*Task*.
Leave out the pictures and give back all the entries exactly as written.

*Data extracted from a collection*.
==================================================
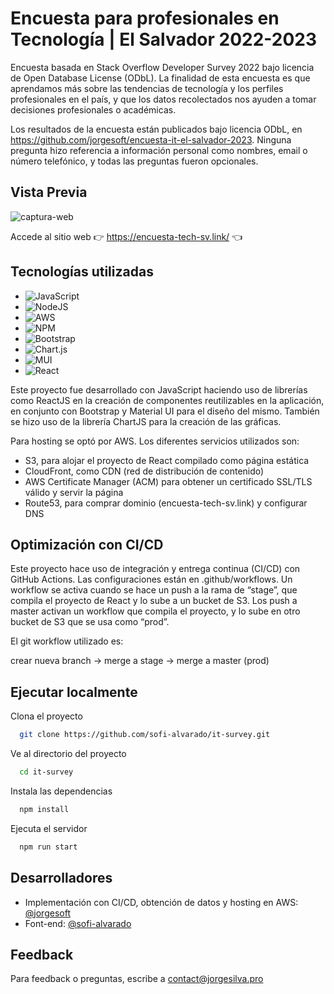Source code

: 
# Encuesta para profesionales en Tecnología | El Salvador 2022-2023

Encuesta basada en Stack Overflow Developer Survey 2022 bajo licencia de Open Database License (ODbL). La finalidad de esta encuesta es que aprendamos más sobre las tendencias de tecnología y los perfiles profesionales en el país, y que los datos recolectados nos ayuden a tomar decisiones profesionales o académicas. 

Los resultados de la encuesta están publicados bajo licencia ODbL, en https://github.com/jorgesoft/encuesta-it-el-salvador-2023. Ninguna pregunta hizo referencia a información personal como nombres, email o número telefónico, y todas las preguntas fueron opcionales. 


## Vista Previa

![captura-web](https://user-images.githubusercontent.com/72232312/231279963-ecb0fd07-6bb4-4664-bc37-a3e5a5263a54.png)


Accede al sitio web 👉 https://encuesta-tech-sv.link/ 👈

## Tecnologías utilizadas

* ![JavaScript](https://img.shields.io/badge/javascript-%23323330.svg?style=flat&logo=javascript&logoColor=%23F7DF1E) 
* ![NodeJS](https://img.shields.io/badge/node.js-6DA55F?style=flat&logo=node.js&logoColor=white) 
* ![AWS](https://img.shields.io/badge/AWS-%23FF9900.svg?style=flat&logo=amazon-aws&logoColor=white) 
* ![NPM](https://img.shields.io/badge/NPM-%23000000.svg?style=flat&logo=npm&logoColor=white)
* ![Bootstrap](https://img.shields.io/badge/bootstrap-%23563D7C.svg?style=flat&logo=bootstrap&logoColor=white) 
* ![Chart.js](https://img.shields.io/badge/chart.js-F5788D.svg?style=flat&logo=chart.js&logoColor=white) 
* ![MUI](https://img.shields.io/badge/MUI-%230081CB.svg?style=flat&logo=material-ui&logoColor=white) 
* ![React](https://img.shields.io/badge/react-%2320232a.svg?style=flat&logo=react&logoColor=%2361DAFB)

Este proyecto fue desarrollado con JavaScript haciendo uso de librerías como ReactJS en la creación de componentes reutilizables en la aplicación, en conjunto con Bootstrap y Material UI para el diseño del mismo. También se hizo uso de la librería ChartJS para la creación de las gráficas. 

Para hosting se optó por AWS. Los diferentes servicios utilizados son:

- S3, para alojar el proyecto de React compilado como página estática
- CloudFront, como CDN (red de distribución de contenido)
- AWS Certificate Manager (ACM) para obtener un certificado SSL/TLS válido y servir la página 
- Route53, para comprar dominio (encuesta-tech-sv.link) y configurar DNS





## Optimización con CI/CD

Este proyecto hace uso de integración y entrega continua (CI/CD) con GitHub Actions. Las configuraciones están en .github/workflows. Un workflow se activa cuando se hace un push a la rama de “stage”, que compila el proyecto de React y lo sube a un bucket de S3. Los push a master activan un workflow que compila el proyecto, y lo sube en otro bucket de S3 que se usa como “prod”.

El git workflow utilizado es: 

crear nueva branch -> merge a stage -> merge a master (prod)
## Ejecutar localmente

Clona el proyecto

```bash
  git clone https://github.com/sofi-alvarado/it-survey.git
```

Ve al directorio del proyecto

```bash
  cd it-survey
```

Instala las dependencias

```bash
  npm install
```

Ejecuta el servidor

```bash
  npm run start
```


## Desarrolladores
- Implementación con CI/CD, obtención de datos y hosting en AWS: [@jorgesoft](https://github.com/jorgesoft)
- Font-end: [@sofi-alvarado](https://github.com/sofi-alvarado)

## Feedback

Para feedback o preguntas, escribe a contact@jorgesilva.pro
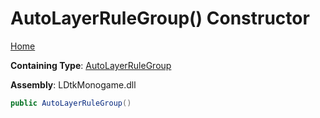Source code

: # AutoLayerRuleGroup\(\) Constructor

[Home](../../../README.md)

**Containing Type**: [AutoLayerRuleGroup](../README.md)

**Assembly**: LDtkMonogame\.dll

```csharp
public AutoLayerRuleGroup()
```

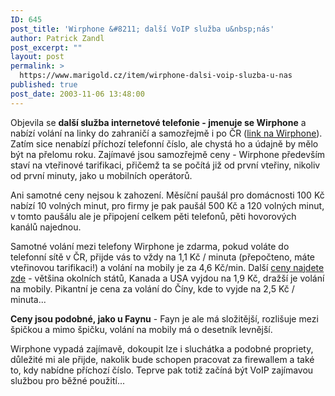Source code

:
 ```yaml
---
ID: 645
post_title: 'Wirphone &#8211; další VoIP služba u&nbsp;nás'
author: Patrick Zandl
post_excerpt: ""
layout: post
permalink: >
  https://www.marigold.cz/item/wirphone-dalsi-voip-sluzba-u-nas
published: true
post_date: 2003-11-06 13:48:00
---
```

<P>Objevila se <STRONG>další služba internetové telefonie - jmenuje se Wirphone</STRONG> a nabízí volání na linky do zahraničí a samozřejmě i po ČR (<A href="http://www.wirphone.cz/" target=_blank>link na Wirphone</A>). Zatím sice nenabízí příchozí telefonní číslo, ale chystá ho a údajně by mělo být na přelomu roku. Zajímavé jsou samozřejmě ceny - Wirphone především staví na vteřinové tarifikaci, přičemž ta se počítá již od první vteřiny, nikoliv od první minuty, jako u mobilních operátorů. </P>
<P>Ani samotné ceny nejsou k zahození. Měsíční paušál pro domácnosti 100 Kč nabízí 10 volných minut, pro firmy je pak paušál 500 Kč a 120 volných minut, v tomto paušálu ale je připojení celkem pěti telefonů, pěti hovorových kanálů najednou. </P>
<P>Samotné volání mezi telefony Wirphone je zdarma, pokud voláte do telefonní sítě v ČR, přijde vás to vždy na 1,1 Kč / minuta (přepočteno, máte vteřinovou tarifikaci!) a volání na mobily je za 4,6 Kč/min. Další <A href="http://scripts.wirphone.com/price.php?lang=cz" target=_blank>ceny najdete zde</A> - většina okolních států, Kanada a USA vyjdou na 1,9 Kč, dražší je volání na mobily. Pikantní je cena za volání do Číny, kde to vyjde na 2,5 Kč / minuta... </P>
<P><STRONG>Ceny jsou podobné, jako u Faynu</STRONG> - Fayn je ale má složitější, rozlišuje mezi špičkou a mimo špičku, volání na mobily má o desetník levnější. </P>
<P>Wirphone vypadá zajímavě, dokoupit lze i sluchátka a podobné propriety, důležité mi ale přijde, nakolik bude schopen pracovat za firewallem a také to, kdy nabídne příchozí číslo. Teprve pak totiž začíná být VoIP zajímavou službou pro běžné použití...</P>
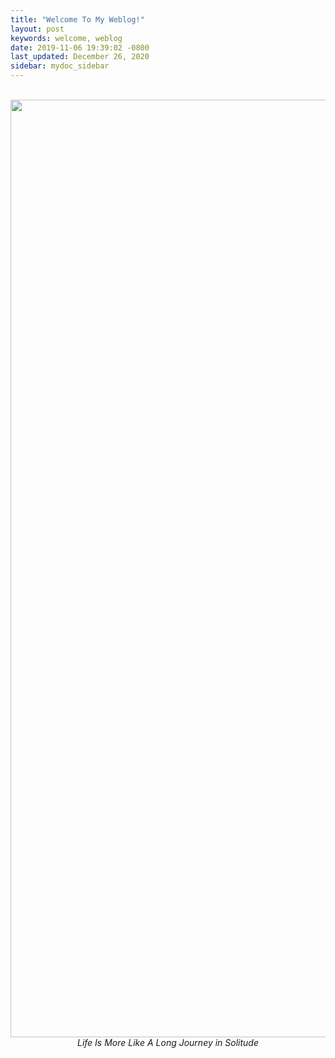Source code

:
 ```yaml
---
title: "Welcome To My Weblog!"
layout: post
keywords: welcome, weblog
date: 2019-11-06 19:39:02 -0800
last_updated: December 26, 2020
sidebar: mydoc_sidebar
---
```


<br/>
<center>
    <img src="{{ "images/a_long_journey.jpg" }}" alt="a long journey" width=1500/>
</center>
<center><I>Life Is More Like A Long Journey in Solitude</I></center>
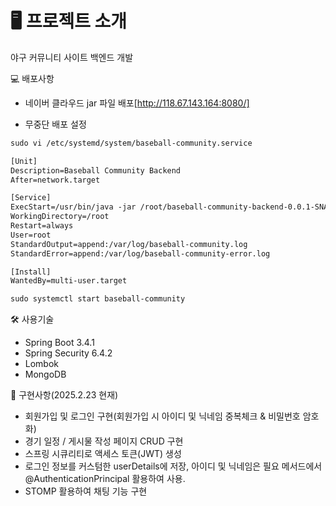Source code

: 
 🖥️ 프로젝트 소개
===================

야구 커뮤니티 사이트 백엔드 개발

💻 배포사항

- 네이버 클라우드 jar 파일 배포[http://118.67.143.164:8080/]

- 무중단 배포 설정
```txt
sudo vi /etc/systemd/system/baseball-community.service
```
```txt
[Unit]
Description=Baseball Community Backend
After=network.target

[Service]
ExecStart=/usr/bin/java -jar /root/baseball-community-backend-0.0.1-SNAPSHOT.jar
WorkingDirectory=/root
Restart=always
User=root
StandardOutput=append:/var/log/baseball-community.log
StandardError=append:/var/log/baseball-community-error.log

[Install]
WantedBy=multi-user.target
```
```txt
sudo systemctl start baseball-community
```

🛠️ 사용기술
- Spring Boot 3.4.1
- Spring Security 6.4.2
- Lombok
- MongoDB

🔨 구현사항(2025.2.23 현재)

- 회원가입 및 로그인 구현(회원가입 시 아이디 및 닉네임 중복체크 & 비밀번호 암호화)
- 경기 일정 / 게시물 작성 페이지 CRUD 구현
- 스프링 시큐리티로 액세스 토큰(JWT) 생성
- 로그인 정보를 커스텀한 userDetails에 저장, 아이디 및 닉네임은 필요 메서드에서 @AuthenticationPrincipal 활용하여 사용.
- STOMP 활용하여 채팅 기능 구현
==================================================
*Written answer*.
Source code

: 
# Encuesta para profesionales en Tecnología | El Salvador 2022-2023

Encuesta basada en Stack Overflow Developer Survey 2022 bajo licencia de Open Database License (ODbL). La finalidad de esta encuesta es que aprendamos más sobre las tendencias de tecnología y los perfiles profesionales en el país, y que los datos recolectados nos ayuden a tomar decisiones profesionales o académicas. 

Los resultados de la encuesta están publicados bajo licencia ODbL, en https://github.com/jorgesoft/encuesta-it-el-salvador-2023. Ninguna pregunta hizo referencia a información personal como nombres, email o número telefónico, y todas las preguntas fueron opcionales. 


## Vista Previa

![captura-web](https://user-images.githubusercontent.com/72232312/231279963-ecb0fd07-6bb4-4664-bc37-a3e5a5263a54.png)


Accede al sitio web 👉 https://encuesta-tech-sv.link/ 👈

## Tecnologías utilizadas

* ![JavaScript](https://img.shields.io/badge/javascript-%23323330.svg?style=flat&logo=javascript&logoColor=%23F7DF1E) 
* ![NodeJS](https://img.shields.io/badge/node.js-6DA55F?style=flat&logo=node.js&logoColor=white) 
* ![AWS](https://img.shields.io/badge/AWS-%23FF9900.svg?style=flat&logo=amazon-aws&logoColor=white) 
* ![NPM](https://img.shields.io/badge/NPM-%23000000.svg?style=flat&logo=npm&logoColor=white)
* ![Bootstrap](https://img.shields.io/badge/bootstrap-%23563D7C.svg?style=flat&logo=bootstrap&logoColor=white) 
* ![Chart.js](https://img.shields.io/badge/chart.js-F5788D.svg?style=flat&logo=chart.js&logoColor=white) 
* ![MUI](https://img.shields.io/badge/MUI-%230081CB.svg?style=flat&logo=material-ui&logoColor=white) 
* ![React](https://img.shields.io/badge/react-%2320232a.svg?style=flat&logo=react&logoColor=%2361DAFB)

Este proyecto fue desarrollado con JavaScript haciendo uso de librerías como ReactJS en la creación de componentes reutilizables en la aplicación, en conjunto con Bootstrap y Material UI para el diseño del mismo. También se hizo uso de la librería ChartJS para la creación de las gráficas. 

Para hosting se optó por AWS. Los diferentes servicios utilizados son:

- S3, para alojar el proyecto de React compilado como página estática
- CloudFront, como CDN (red de distribución de contenido)
- AWS Certificate Manager (ACM) para obtener un certificado SSL/TLS válido y servir la página 
- Route53, para comprar dominio (encuesta-tech-sv.link) y configurar DNS





## Optimización con CI/CD

Este proyecto hace uso de integración y entrega continua (CI/CD) con GitHub Actions. Las configuraciones están en .github/workflows. Un workflow se activa cuando se hace un push a la rama de “stage”, que compila el proyecto de React y lo sube a un bucket de S3. Los push a master activan un workflow que compila el proyecto, y lo sube en otro bucket de S3 que se usa como “prod”.

El git workflow utilizado es: 

crear nueva branch -> merge a stage -> merge a master (prod)
## Ejecutar localmente

Clona el proyecto

```bash
  git clone https://github.com/sofi-alvarado/it-survey.git
```

Ve al directorio del proyecto

```bash
  cd it-survey
```

Instala las dependencias

```bash
  npm install
```

Ejecuta el servidor

```bash
  npm run start
```


## Desarrolladores
- Implementación con CI/CD, obtención de datos y hosting en AWS: [@jorgesoft](https://github.com/jorgesoft)
- Font-end: [@sofi-alvarado](https://github.com/sofi-alvarado)

## Feedback

Para feedback o preguntas, escribe a contact@jorgesilva.pro
Source code

: # AutoLayerRuleGroup\(\) Constructor

[Home](../../../README.md)

**Containing Type**: [AutoLayerRuleGroup](../README.md)

**Assembly**: LDtkMonogame\.dll

```csharp
public AutoLayerRuleGroup()
```

Source code

:
 ```yaml
---
ID: 645
post_title: 'Wirphone &#8211; další VoIP služba u&nbsp;nás'
author: Patrick Zandl
post_excerpt: ""
layout: post
permalink: >
  https://www.marigold.cz/item/wirphone-dalsi-voip-sluzba-u-nas
published: true
post_date: 2003-11-06 13:48:00
---
```

<P>Objevila se <STRONG>další služba internetové telefonie - jmenuje se Wirphone</STRONG> a nabízí volání na linky do zahraničí a samozřejmě i po ČR (<A href="http://www.wirphone.cz/" target=_blank>link na Wirphone</A>). Zatím sice nenabízí příchozí telefonní číslo, ale chystá ho a údajně by mělo být na přelomu roku. Zajímavé jsou samozřejmě ceny - Wirphone především staví na vteřinové tarifikaci, přičemž ta se počítá již od první vteřiny, nikoliv od první minuty, jako u mobilních operátorů. </P>
<P>Ani samotné ceny nejsou k zahození. Měsíční paušál pro domácnosti 100 Kč nabízí 10 volných minut, pro firmy je pak paušál 500 Kč a 120 volných minut, v tomto paušálu ale je připojení celkem pěti telefonů, pěti hovorových kanálů najednou. </P>
<P>Samotné volání mezi telefony Wirphone je zdarma, pokud voláte do telefonní sítě v ČR, přijde vás to vždy na 1,1 Kč / minuta (přepočteno, máte vteřinovou tarifikaci!) a volání na mobily je za 4,6 Kč/min. Další <A href="http://scripts.wirphone.com/price.php?lang=cz" target=_blank>ceny najdete zde</A> - většina okolních států, Kanada a USA vyjdou na 1,9 Kč, dražší je volání na mobily. Pikantní je cena za volání do Číny, kde to vyjde na 2,5 Kč / minuta... </P>
<P><STRONG>Ceny jsou podobné, jako u Faynu</STRONG> - Fayn je ale má složitější, rozlišuje mezi špičkou a mimo špičku, volání na mobily má o desetník levnější. </P>
<P>Wirphone vypadá zajímavě, dokoupit lze i sluchátka a podobné propriety, důležité mi ale přijde, nakolik bude schopen pracovat za firewallem a také to, kdy nabídne příchozí číslo. Teprve pak totiž začíná být VoIP zajímavou službou pro běžné použití...</P>
Source code

:
 ```yaml
---
title: "Welcome To My Weblog!"
layout: post
keywords: welcome, weblog
date: 2019-11-06 19:39:02 -0800
last_updated: December 26, 2020
sidebar: mydoc_sidebar
---
```


<br/>
<center>
    <img src="{{ "images/a_long_journey.jpg" }}" alt="a long journey" width=1500/>
</center>
<center><I>Life Is More Like A Long Journey in Solitude</I></center>
Source code

: 
 🖥️ 프로젝트 소개
===================

야구 커뮤니티 사이트 백엔드 개발

💻 배포사항

- 네이버 클라우드 jar 파일 배포[http://118.67.143.164:8080/]

- 무중단 배포 설정
```txt
sudo vi /etc/systemd/system/baseball-community.service
```
```txt
[Unit]
Description=Baseball Community Backend
After=network.target

[Service]
ExecStart=/usr/bin/java -jar /root/baseball-community-backend-0.0.1-SNAPSHOT.jar
WorkingDirectory=/root
Restart=always
User=root
StandardOutput=append:/var/log/baseball-community.log
StandardError=append:/var/log/baseball-community-error.log

[Install]
WantedBy=multi-user.target
```
```txt
sudo systemctl start baseball-community
```

🛠️ 사용기술
- Spring Boot 3.4.1
- Spring Security 6.4.2
- Lombok
- MongoDB

🔨 구현사항(2025.2.23 현재)

- 회원가입 및 로그인 구현(회원가입 시 아이디 및 닉네임 중복체크 & 비밀번호 암호화)
- 경기 일정 / 게시물 작성 페이지 CRUD 구현
- 스프링 시큐리티로 액세스 토큰(JWT) 생성
- 로그인 정보를 커스텀한 userDetails에 저장, 아이디 및 닉네임은 필요 메서드에서 @AuthenticationPrincipal 활용하여 사용.
- STOMP 활용하여 채팅 기능 구현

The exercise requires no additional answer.